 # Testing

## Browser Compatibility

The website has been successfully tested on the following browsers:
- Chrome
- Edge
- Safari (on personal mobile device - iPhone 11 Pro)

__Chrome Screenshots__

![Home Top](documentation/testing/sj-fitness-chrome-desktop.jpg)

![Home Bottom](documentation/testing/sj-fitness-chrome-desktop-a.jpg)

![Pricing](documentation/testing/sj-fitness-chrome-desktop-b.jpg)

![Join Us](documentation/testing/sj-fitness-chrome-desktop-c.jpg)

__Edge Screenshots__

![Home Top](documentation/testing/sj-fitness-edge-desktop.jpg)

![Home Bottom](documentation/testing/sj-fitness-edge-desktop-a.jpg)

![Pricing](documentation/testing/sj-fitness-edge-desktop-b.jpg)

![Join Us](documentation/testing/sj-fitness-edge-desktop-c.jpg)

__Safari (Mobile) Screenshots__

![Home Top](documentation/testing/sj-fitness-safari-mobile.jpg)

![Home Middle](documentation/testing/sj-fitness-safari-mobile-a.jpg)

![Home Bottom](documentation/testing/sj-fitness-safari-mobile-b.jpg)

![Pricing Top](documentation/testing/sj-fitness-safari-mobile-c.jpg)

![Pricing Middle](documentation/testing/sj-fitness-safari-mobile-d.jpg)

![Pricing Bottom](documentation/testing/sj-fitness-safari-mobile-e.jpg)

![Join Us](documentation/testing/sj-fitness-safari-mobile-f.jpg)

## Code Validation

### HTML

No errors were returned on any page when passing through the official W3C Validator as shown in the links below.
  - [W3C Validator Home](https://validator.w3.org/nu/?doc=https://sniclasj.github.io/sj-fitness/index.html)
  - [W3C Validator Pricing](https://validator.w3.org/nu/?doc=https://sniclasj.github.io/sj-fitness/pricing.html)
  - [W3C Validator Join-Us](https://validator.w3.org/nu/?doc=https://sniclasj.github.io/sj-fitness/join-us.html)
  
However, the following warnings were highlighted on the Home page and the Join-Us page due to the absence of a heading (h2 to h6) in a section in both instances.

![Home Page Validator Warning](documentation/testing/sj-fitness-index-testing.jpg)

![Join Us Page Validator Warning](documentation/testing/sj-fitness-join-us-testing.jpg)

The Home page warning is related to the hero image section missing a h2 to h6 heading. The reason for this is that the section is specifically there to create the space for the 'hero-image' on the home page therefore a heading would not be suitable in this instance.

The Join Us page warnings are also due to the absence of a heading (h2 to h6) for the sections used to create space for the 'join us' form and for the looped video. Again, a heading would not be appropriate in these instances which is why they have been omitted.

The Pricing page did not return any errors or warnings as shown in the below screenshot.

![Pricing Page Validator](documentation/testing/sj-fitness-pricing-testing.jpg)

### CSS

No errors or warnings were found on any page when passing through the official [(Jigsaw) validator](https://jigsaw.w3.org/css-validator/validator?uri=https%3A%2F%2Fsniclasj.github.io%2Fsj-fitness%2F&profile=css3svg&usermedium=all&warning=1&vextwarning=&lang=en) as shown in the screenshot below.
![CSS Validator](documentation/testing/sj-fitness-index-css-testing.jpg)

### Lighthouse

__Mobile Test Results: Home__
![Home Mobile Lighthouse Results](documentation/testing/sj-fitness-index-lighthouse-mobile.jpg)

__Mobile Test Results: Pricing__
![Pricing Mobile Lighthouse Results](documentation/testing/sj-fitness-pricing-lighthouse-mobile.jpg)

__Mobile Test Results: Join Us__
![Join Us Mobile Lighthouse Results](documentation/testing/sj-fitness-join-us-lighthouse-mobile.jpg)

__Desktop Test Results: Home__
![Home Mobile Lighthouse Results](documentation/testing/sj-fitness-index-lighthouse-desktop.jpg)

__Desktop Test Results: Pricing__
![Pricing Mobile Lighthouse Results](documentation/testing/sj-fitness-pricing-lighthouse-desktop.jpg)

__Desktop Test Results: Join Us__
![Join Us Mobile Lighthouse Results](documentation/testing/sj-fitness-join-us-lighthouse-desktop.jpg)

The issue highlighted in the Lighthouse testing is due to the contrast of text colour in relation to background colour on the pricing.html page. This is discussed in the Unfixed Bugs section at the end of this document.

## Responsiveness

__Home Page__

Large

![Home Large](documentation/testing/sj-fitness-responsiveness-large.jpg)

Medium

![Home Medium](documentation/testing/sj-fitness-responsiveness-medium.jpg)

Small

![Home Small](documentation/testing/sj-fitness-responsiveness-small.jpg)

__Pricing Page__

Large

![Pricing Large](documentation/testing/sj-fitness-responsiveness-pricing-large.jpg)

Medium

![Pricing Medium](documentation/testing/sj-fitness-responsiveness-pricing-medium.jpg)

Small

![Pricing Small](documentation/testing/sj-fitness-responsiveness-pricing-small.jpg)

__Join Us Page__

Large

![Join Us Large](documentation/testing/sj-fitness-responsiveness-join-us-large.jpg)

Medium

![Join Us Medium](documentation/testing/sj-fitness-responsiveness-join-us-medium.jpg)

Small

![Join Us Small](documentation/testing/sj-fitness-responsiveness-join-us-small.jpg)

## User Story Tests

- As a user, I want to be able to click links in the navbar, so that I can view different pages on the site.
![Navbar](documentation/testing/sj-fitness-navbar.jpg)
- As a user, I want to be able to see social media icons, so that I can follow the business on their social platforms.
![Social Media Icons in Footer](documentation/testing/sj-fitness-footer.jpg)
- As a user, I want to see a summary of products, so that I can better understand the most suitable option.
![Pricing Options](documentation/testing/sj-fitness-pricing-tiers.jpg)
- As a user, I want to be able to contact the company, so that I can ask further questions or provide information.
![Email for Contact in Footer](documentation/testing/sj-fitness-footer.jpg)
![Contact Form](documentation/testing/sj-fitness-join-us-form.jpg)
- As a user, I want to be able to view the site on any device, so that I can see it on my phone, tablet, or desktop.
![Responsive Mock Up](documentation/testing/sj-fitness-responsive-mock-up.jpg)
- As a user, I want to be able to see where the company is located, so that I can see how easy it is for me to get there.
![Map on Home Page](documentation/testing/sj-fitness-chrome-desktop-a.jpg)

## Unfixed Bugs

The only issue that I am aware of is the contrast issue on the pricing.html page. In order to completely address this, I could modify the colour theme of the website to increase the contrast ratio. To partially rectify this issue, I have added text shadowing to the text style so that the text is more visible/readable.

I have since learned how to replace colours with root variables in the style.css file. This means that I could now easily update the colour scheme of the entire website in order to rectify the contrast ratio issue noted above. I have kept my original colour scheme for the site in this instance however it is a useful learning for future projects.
• • •
WHAT YOU ARE ASKED TO DO: Would you output the full listing exactly as given?

RESPONSE BELOW:
 # Testing

## Browser Compatibility

The website has been successfully tested on the following browsers:
- Chrome
- Edge
- Safari (on personal mobile device - iPhone 11 Pro)

__Chrome Screenshots__

![Home Top](documentation/testing/sj-fitness-chrome-desktop.jpg)

![Home Bottom](documentation/testing/sj-fitness-chrome-desktop-a.jpg)

![Pricing](documentation/testing/sj-fitness-chrome-desktop-b.jpg)

![Join Us](documentation/testing/sj-fitness-chrome-desktop-c.jpg)

__Edge Screenshots__

![Home Top](documentation/testing/sj-fitness-edge-desktop.jpg)

![Home Bottom](documentation/testing/sj-fitness-edge-desktop-a.jpg)

![Pricing](documentation/testing/sj-fitness-edge-desktop-b.jpg)

![Join Us](documentation/testing/sj-fitness-edge-desktop-c.jpg)

__Safari (Mobile) Screenshots__

![Home Top](documentation/testing/sj-fitness-safari-mobile.jpg)

![Home Middle](documentation/testing/sj-fitness-safari-mobile-a.jpg)

![Home Bottom](documentation/testing/sj-fitness-safari-mobile-b.jpg)

![Pricing Top](documentation/testing/sj-fitness-safari-mobile-c.jpg)

![Pricing Middle](documentation/testing/sj-fitness-safari-mobile-d.jpg)

![Pricing Bottom](documentation/testing/sj-fitness-safari-mobile-e.jpg)

![Join Us](documentation/testing/sj-fitness-safari-mobile-f.jpg)

## Code Validation

### HTML

No errors were returned on any page when passing through the official W3C Validator as shown in the links below.
  - [W3C Validator Home](https://validator.w3.org/nu/?doc=https://sniclasj.github.io/sj-fitness/index.html)
  - [W3C Validator Pricing](https://validator.w3.org/nu/?doc=https://sniclasj.github.io/sj-fitness/pricing.html)
  - [W3C Validator Join-Us](https://validator.w3.org/nu/?doc=https://sniclasj.github.io/sj-fitness/join-us.html)
  
However, the following warnings were highlighted on the Home page and the Join-Us page due to the absence of a heading (h2 to h6) in a section in both instances.

![Home Page Validator Warning](documentation/testing/sj-fitness-index-testing.jpg)

![Join Us Page Validator Warning](documentation/testing/sj-fitness-join-us-testing.jpg)

The Home page warning is related to the hero image section missing a h2 to h6 heading. The reason for this is that the section is specifically there to create the space for the 'hero-image' on the home page therefore a heading would not be suitable in this instance.

The Join Us page warnings are also due to the absence of a heading (h2 to h6) for the sections used to create space for the 'join us' form and for the looped video. Again, a heading would not be appropriate in these instances which is why they have been omitted.

The Pricing page did not return any errors or warnings as shown in the below screenshot.

![Pricing Page Validator](documentation/testing/sj-fitness-pricing-testing.jpg)

### CSS

No errors or warnings were found on any page when passing through the official [(Jigsaw) validator](https://jigsaw.w3.org/css-validator/validator?uri=https%3A%2F%2Fsniclasj.github.io%2Fsj-fitness%2F&profile=css3svg&usermedium=all&warning=1&vextwarning=&lang=en) as shown in the screenshot below.
![CSS Validator](documentation/testing/sj-fitness-index-css-testing.jpg)

### Lighthouse

__Mobile Test Results: Home__
![Home Mobile Lighthouse Results](documentation/testing/sj-fitness-index-lighthouse-mobile.jpg)

__Mobile Test Results: Pricing__
![Pricing Mobile Lighthouse Results](documentation/testing/sj-fitness-pricing-lighthouse-mobile.jpg)

__Mobile Test Results: Join Us__
![Join Us Mobile Lighthouse Results](documentation/testing/sj-fitness-join-us-lighthouse-mobile.jpg)

__Desktop Test Results: Home__
![Home Mobile Lighthouse Results](documentation/testing/sj-fitness-index-lighthouse-desktop.jpg)

__Desktop Test Results: Pricing__
![Pricing Mobile Lighthouse Results](documentation/testing/sj-fitness-pricing-lighthouse-desktop.jpg)

__Desktop Test Results: Join Us__
![Join Us Mobile Lighthouse Results](documentation/testing/sj-fitness-join-us-lighthouse-desktop.jpg)

The issue highlighted in the Lighthouse testing is due to the contrast of text colour in relation to background colour on the pricing.html page. This is discussed in the Unfixed Bugs section at the end of this document.

## Responsiveness

__Home Page__

Large

![Home Large](documentation/testing/sj-fitness-responsiveness-large.jpg)

Medium

![Home Medium](documentation/testing/sj-fitness-responsiveness-medium.jpg)

Small

![Home Small](documentation/testing/sj-fitness-responsiveness-small.jpg)

__Pricing Page__

Large

![Pricing Large](documentation/testing/sj-fitness-responsiveness-pricing-large.jpg)

Medium

![Pricing Medium](documentation/testing/sj-fitness-responsiveness-pricing-medium.jpg)

Small

![Pricing Small](documentation/testing/sj-fitness-responsiveness-pricing-small.jpg)

__Join Us Page__

Large

![Join Us Large](documentation/testing/sj-fitness-responsiveness-join-us-large.jpg)

Medium

![Join Us Medium](documentation/testing/sj-fitness-responsiveness-join-us-medium.jpg)

Small

![Join Us Small](documentation/testing/sj-fitness-responsiveness-join-us-small.jpg)

## User Story Tests

- As a user, I want to be able to click links in the navbar, so that I can view different pages on the site.
![Navbar](documentation/testing/sj-fitness-navbar.jpg)
- As a user, I want to be able to see social media icons, so that I can follow the business on their social platforms.
![Social Media Icons in Footer](documentation/testing/sj-fitness-footer.jpg)
- As a user, I want to see a summary of products, so that I can better understand the most suitable option.
![Pricing Options](documentation/testing/sj-fitness-pricing-tiers.jpg)
- As a user, I want to be able to contact the company, so that I can ask further questions or provide information.
![Email for Contact in Footer](documentation/testing/sj-fitness-footer.jpg)
![Contact Form](documentation/testing/sj-fitness-join-us-form.jpg)
- As a user, I want to be able to view the site on any device, so that I can see it on my phone, tablet, or desktop.
![Responsive Mock Up](documentation/testing/sj-fitness-responsive-mock-up.jpg)
- As a user, I want to be able to see where the company is located, so that I can see how easy it is for me to get there.
![Map on Home Page](documentation/testing/sj-fitness-chrome-desktop-a.jpg)

## Unfixed Bugs

The only issue that I am aware of is the contrast issue on the pricing.html page. In order to completely address this, I could modify the colour theme of the website to increase the contrast ratio. To partially rectify this issue, I have added text shadowing to the text style so that the text is more visible/readable.

I have since learned how to replace colours with root variables in the style.css file. This means that I could now easily update the colour scheme of the entire website in order to rectify the contrast ratio issue noted above. I have kept my original colour scheme for the site in this instance however it is a useful learning for future projects.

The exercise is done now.